- Many European countries briefly stopped using AstraZeneca's vaccine earlier this month while investigating rare cases of blood clots.
BERLIN: Germany's vaccine committee, known as STIKO, on Tuesday recommended using AstraZeneca's COVID-19 vaccine only for people aged 60 and over following further reports of a rare brain blood disorder.
"After several consultations, STIKO, with the help of external experts, decided by a majority to recommend the AstraZeneca COVID-19 vaccine only for persons aged 60 years and older on the basis of available data on the occurrence of rare but very severe thromboembolic side effects," it said in a statement.
German leaders were due to discuss the use of the Anglo-Swedish firm's vaccine after several states said they would stop giving the shot to people under the age of 60 following the reports of the rare brain blood disorder.
Health Minister Jens Spahn was due to talk with his regional counterparts at 1800 CET (1600 GMT), a ministry spokesman said.

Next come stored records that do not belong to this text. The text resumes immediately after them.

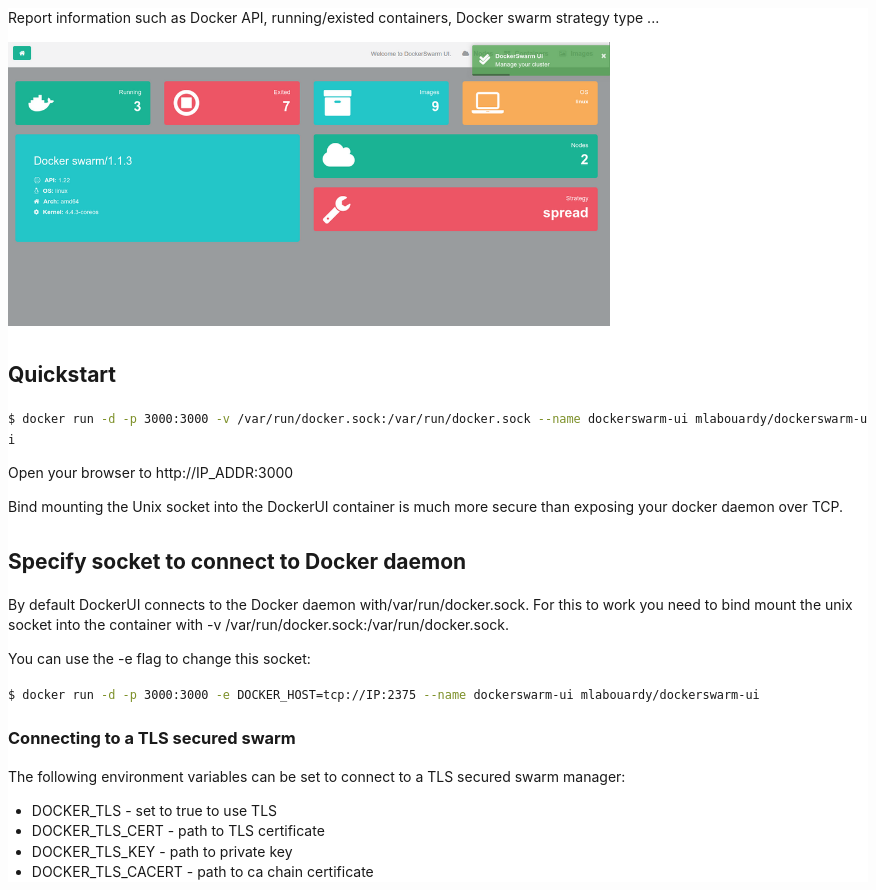 Report information such as Docker API, running/existed containers, Docker swarm strategy type ...

<img src="preview/version.png" width="70%">

## Quickstart

```sh
$ docker run -d -p 3000:3000 -v /var/run/docker.sock:/var/run/docker.sock --name dockerswarm-ui mlabouardy/dockerswarm-ui
```

Open your browser to http://IP_ADDR:3000

Bind mounting the Unix socket into the DockerUI container is much more secure than exposing your docker daemon over TCP.

## Specify socket to connect to Docker daemon

By default DockerUI connects to the Docker daemon with/var/run/docker.sock. For this to work you need to bind mount the unix socket into the container with -v /var/run/docker.sock:/var/run/docker.sock.

You can use the -e flag to change this socket:

```sh
$ docker run -d -p 3000:3000 -e DOCKER_HOST=tcp://IP:2375 --name dockerswarm-ui mlabouardy/dockerswarm-ui
```

### Connecting to a TLS secured swarm

The following environment variables can be set to connect to a TLS secured swarm manager:
- DOCKER_TLS - set to true to use TLS
- DOCKER_TLS_CERT - path to TLS certificate
- DOCKER_TLS_KEY - path to private key
- DOCKER_TLS_CACERT - path to ca chain certificate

The meeting follows further reports by Germany's vaccine regulator, the Paul Ehrlich Institute (PEI), of cases of blood clots known as cerebral sinus vein thrombosis (CSVT).

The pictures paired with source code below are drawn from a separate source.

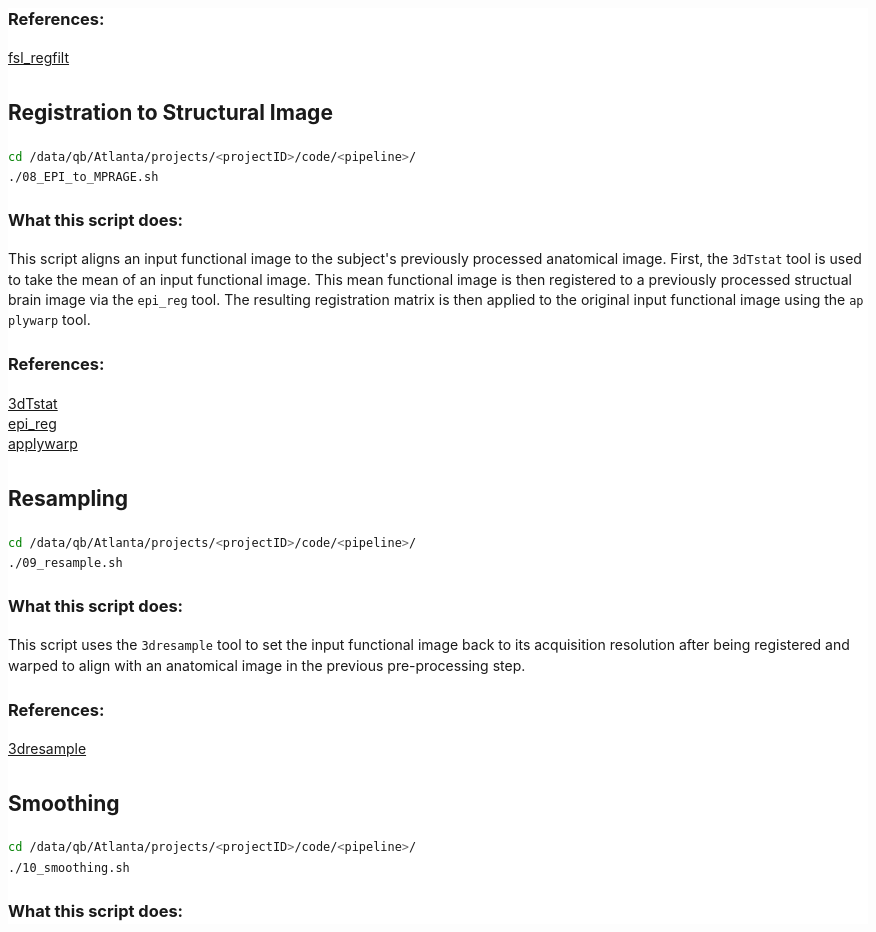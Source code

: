 ### References:

[fsl_regfilt](https://fsl.fmrib.ox.ac.uk/fsl/fslwiki/MELODIC#fsl_regfilt_command-line_program)


## Registration to Structural Image

```Bash
cd /data/qb/Atlanta/projects/<projectID>/code/<pipeline>/
./08_EPI_to_MPRAGE.sh
```

### What this script does:

This script aligns an input functional image to the subject's previously processed anatomical image. First, the `3dTstat` tool is used to take the mean of an input functional image.  This mean functional image is then registered to a previously processed structual brain image via the `epi_reg` tool. The resulting registration matrix is then applied to the original input functional image using the `applywarp` tool.

### References:

[3dTstat](https://afni.nimh.nih.gov/pub/dist/doc/program_help/3dTstat.html)\
[epi_reg](https://fsl.fmrib.ox.ac.uk/fsl/fslwiki/FLIRT/UserGuide#epi_reg)\
[applywarp](https://fsl.fmrib.ox.ac.uk/fsl/fslwiki/FNIRT/UserGuide#Now_what.3F_--_applywarp.21)


## Resampling

```Bash
cd /data/qb/Atlanta/projects/<projectID>/code/<pipeline>/
./09_resample.sh
```

### What this script does:

This script uses the `3dresample` tool to set the input functional image back to its acquisition resolution after being registered and warped to align with an anatomical image in the previous pre-processing step.

### References:

[3dresample](https://afni.nimh.nih.gov/pub/dist/doc/program_help/3dresample.html)


## Smoothing

```Bash
cd /data/qb/Atlanta/projects/<projectID>/code/<pipeline>/
./10_smoothing.sh
```

### What this script does:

PEI said it had registered 31 cases of CSVT, which resulted in nine deaths, out of some 2.7 million people who have received the AstraZeneca vaccine. With the exception of two cases, all reports involved women aged between 20 and 63.

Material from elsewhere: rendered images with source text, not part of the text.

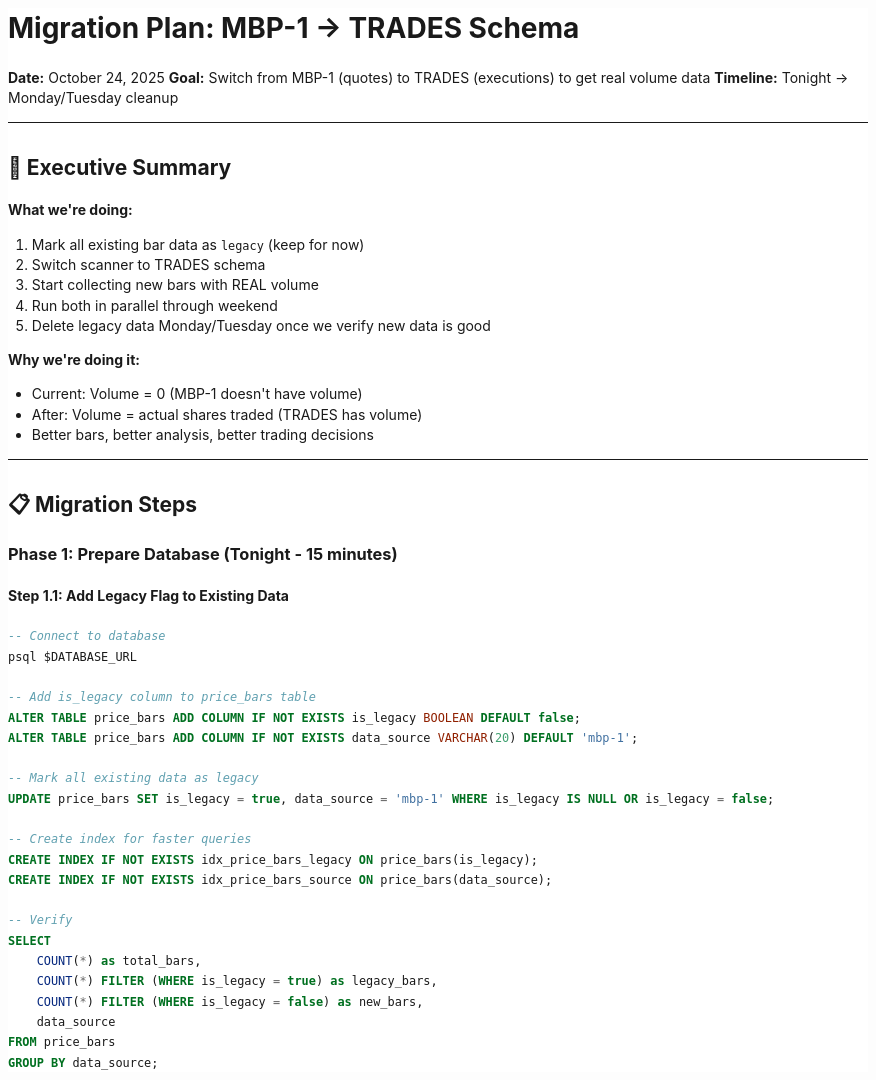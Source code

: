 # Migration Plan: MBP-1 → TRADES Schema

**Date:** October 24, 2025
**Goal:** Switch from MBP-1 (quotes) to TRADES (executions) to get real volume data
**Timeline:** Tonight → Monday/Tuesday cleanup

---

## 🎯 Executive Summary

**What we're doing:**
1. Mark all existing bar data as `legacy` (keep for now)
2. Switch scanner to TRADES schema
3. Start collecting new bars with REAL volume
4. Run both in parallel through weekend
5. Delete legacy data Monday/Tuesday once we verify new data is good

**Why we're doing it:**
- Current: Volume = 0 (MBP-1 doesn't have volume)
- After: Volume = actual shares traded (TRADES has volume)
- Better bars, better analysis, better trading decisions

---

## 📋 Migration Steps

### Phase 1: Prepare Database (Tonight - 15 minutes)

#### Step 1.1: Add Legacy Flag to Existing Data

```sql
-- Connect to database
psql $DATABASE_URL

-- Add is_legacy column to price_bars table
ALTER TABLE price_bars ADD COLUMN IF NOT EXISTS is_legacy BOOLEAN DEFAULT false;
ALTER TABLE price_bars ADD COLUMN IF NOT EXISTS data_source VARCHAR(20) DEFAULT 'mbp-1';

-- Mark all existing data as legacy
UPDATE price_bars SET is_legacy = true, data_source = 'mbp-1' WHERE is_legacy IS NULL OR is_legacy = false;

-- Create index for faster queries
CREATE INDEX IF NOT EXISTS idx_price_bars_legacy ON price_bars(is_legacy);
CREATE INDEX IF NOT EXISTS idx_price_bars_source ON price_bars(data_source);

-- Verify
SELECT
    COUNT(*) as total_bars,
    COUNT(*) FILTER (WHERE is_legacy = true) as legacy_bars,
    COUNT(*) FILTER (WHERE is_legacy = false) as new_bars,
    data_source
FROM price_bars
GROUP BY data_source;
```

Before STIKO issued its statement, several German states, including Berlin and Brandenburg, as well as the city of Munich, said they would stop giving the shot to people under 60.
State hospital groups Charite and Vivantes suspended vaccinations in female staff aged under 55, citing further cases of CSVT.
Because use of the vaccine in Germany was initially limited to those under 65, the shot has been administered among younger women, particularly medical staff and teachers.
"Regarding the question of administering the second vaccine dose to younger persons who have already received a first dose of the AstraZeneca COVID-19 vaccine, STIKO will issue a supplementary recommendation by the end of April," STIKO said.
Many European countries briefly stopped using AstraZeneca's vaccine earlier this month while investigating rare cases of blood clots.
Both the European Medicines Agency (EMA) and the World Health Organization said this month the benefits of AstraZeneca's vaccine outweighed the risks.
An EMA review covering 20 million people who took the AstraZeneca shot in Britain and the European Economic Area found seven cases of blood clots in multiple blood vessels and 18 cases of CVST.
AstraZeneca says its vaccine is safe and effective, citing extensive trial data. Millions of doses have been safely administered around the world.
Nearly all countries have since resumed use of the vaccine. But France broke with guidance from the EMA and said on March 19 it should only be given to people aged 55 or older. France said the decision was based on evidence that the clotting affected younger people.
Canadian health officials said on Monday they would stop offering AstraZeneca's shot to people under 55 and require a new analysis of the shot's benefits and risks based on age and gender.
Some 19,000 people work at the Charite hospitals and 17,000 at Vivantes, which operates clinics as well as care homes.
Tagesspiegel, which first reported the decision, said that around two-thirds of staff at Charite have been vaccinated so far, and 70% of those workers have received one shot of the AstraZeneca vaccine.
Bavarian Premier Markus Soeder criticised the "back and forth" around the vaccine, saying all recommendations showed that the danger of severe illness from the coronavirus outweighed any side-effects linked to the shot.
"At some point we have to be able to administer it freely and say, 'He who wants it and he who dares should be able to get it'," he said.